T
Touchstone
Guest
By comparison to Dawkins, I mean that he was very high profile, positively prolific in his output, and quite fearless in analysis and dismantling of religious arguments. And as for “making atheism intellectually respectable” quotes, anyone who knows Russell knows this famous question from him: *“Who made God?”. *This wasn’t a new idea with Russell, but neither was evolution as a boon for atheism in Dawkins’ case: they were articulators of these ideas that pushed back the perimeters of theistic philosophy.Bertrand Russell, though, was an atheist’s atheist. He was a Dawkins-class atheist. See Leela’s quote from Russell on this.
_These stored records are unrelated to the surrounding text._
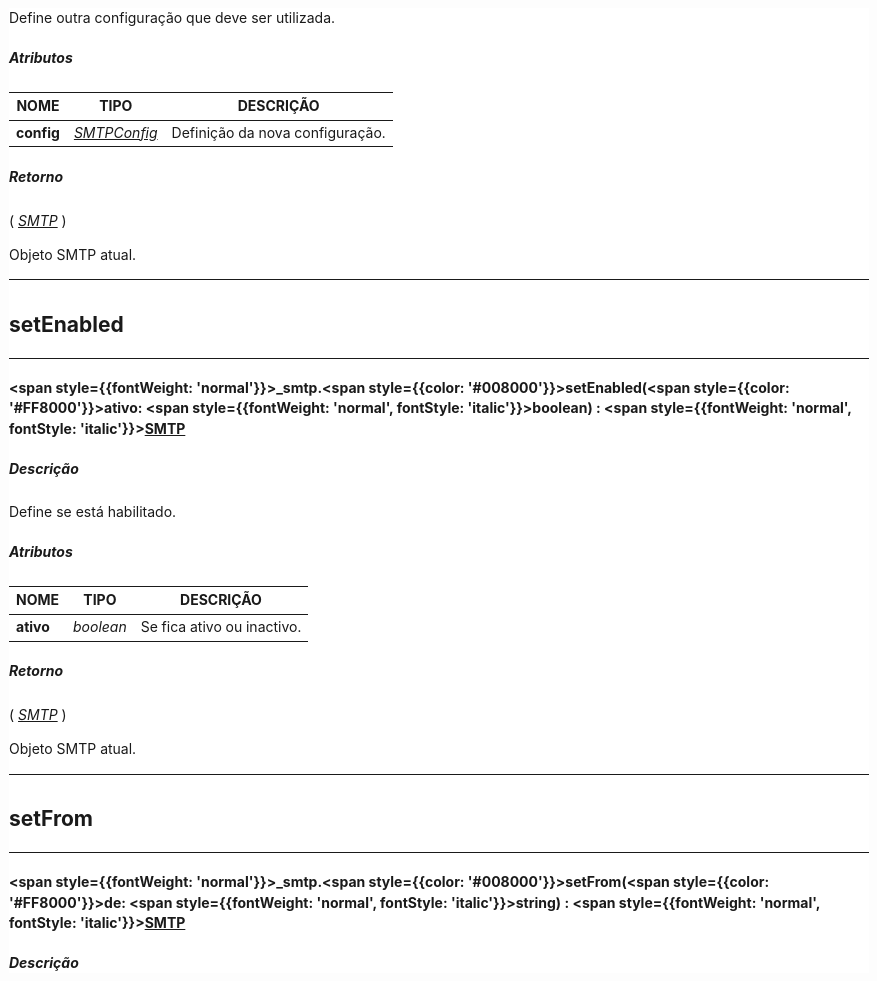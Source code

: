 Define outra configuração que deve ser utilizada.

##### Atributos

| NOME | TIPO | DESCRIÇÃO |
|---|---|---|
| **config** | _[SMTPConfig](/docs/library/objects/SMTPConfig)_ | Definição da nova configuração. |

##### Retorno

( _[SMTP](/docs/library/resources/smtp)_ )

Objeto SMTP atual.

---

## setEnabled

---

#### <span style={{fontWeight: 'normal'}}>_smtp</span>.<span style={{color: '#008000'}}>setEnabled</span>(<span style={{color: '#FF8000'}}>ativo</span>: <span style={{fontWeight: 'normal', fontStyle: 'italic'}}>boolean</span>) : <span style={{fontWeight: 'normal', fontStyle: 'italic'}}>[SMTP](/docs/library/resources/smtp)</span>
##### Descrição

Define se está habilitado.

##### Atributos

| NOME | TIPO | DESCRIÇÃO |
|---|---|---|
| **ativo** | _boolean_ | Se fica ativo ou inactivo. |

##### Retorno

( _[SMTP](/docs/library/resources/smtp)_ )

Objeto SMTP atual.

---

## setFrom

---

#### <span style={{fontWeight: 'normal'}}>_smtp</span>.<span style={{color: '#008000'}}>setFrom</span>(<span style={{color: '#FF8000'}}>de</span>: <span style={{fontWeight: 'normal', fontStyle: 'italic'}}>string</span>) : <span style={{fontWeight: 'normal', fontStyle: 'italic'}}>[SMTP](/docs/library/resources/smtp)</span>
##### Descrição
I’ve already answered this. Russell clearly announced himself an agnostic in formal debate with Copleston and in the passage cited by Leela. He certainly was not an atheist’s atheist. I’d grant you that, like Dawkins, he used frivolous and insulting arguments against Christianity, but that is largely because of his psychological make-up rather than his intelligence. Russell lost both of his parents when a child. He also lost all of his nannies, many of them the only loving contacts he knew while growing up. He also lost four of his five wives through divorce. Not a stable personality, it’s not surprising that he would lash out at Christ and Christianity. Even his daughter Katherine admitted that she found him cold and aloof to her needs as his child. Looking for love, Katherine turned to Christ, as many people do who find cold intellect to be nothing without a warm heart. Her father took the opposite route by vilifying Christ. To that extent Russell agreed with the stance of Dawkins in vilifying Christians; but he never said silly things like the theory of evolution being a way to make atheism respectable.
Any atheist who tells you he has epistemic certainty that no God or gods exist is a fool, a fool who’s folly can be shown in just a couple easy steps.
Yes. It’s not a new idea with me – read Russell! Dawkins, Harris, Dennett, name your atheist, they are unable to present a certain argument for the non-existence of God. For all of them, and myself included, there necessarily must remain some amount of doubt attached to the possibility that God or gods exist. Atheism is a type of strong agnosticism about God and gods. Show me an atheist who is not fundamentally agnostic at some level, and I will show you a fool.Are you saying you are an agnostic **and **an atheist?
This is common, non-controversial understanding in philosophy and skeptical circles. Richard Dawkins, for example, in The God Delusion, estimates that the odds of God’s existence are extremely low, in his view, but for him, the probability IS NOT ZERO. To some degree, his is not certain about God’s non-existence because a reasoning mind cannot be certain about such propositions. Dawkins, like other thinking atheists, understands and acknowledges this.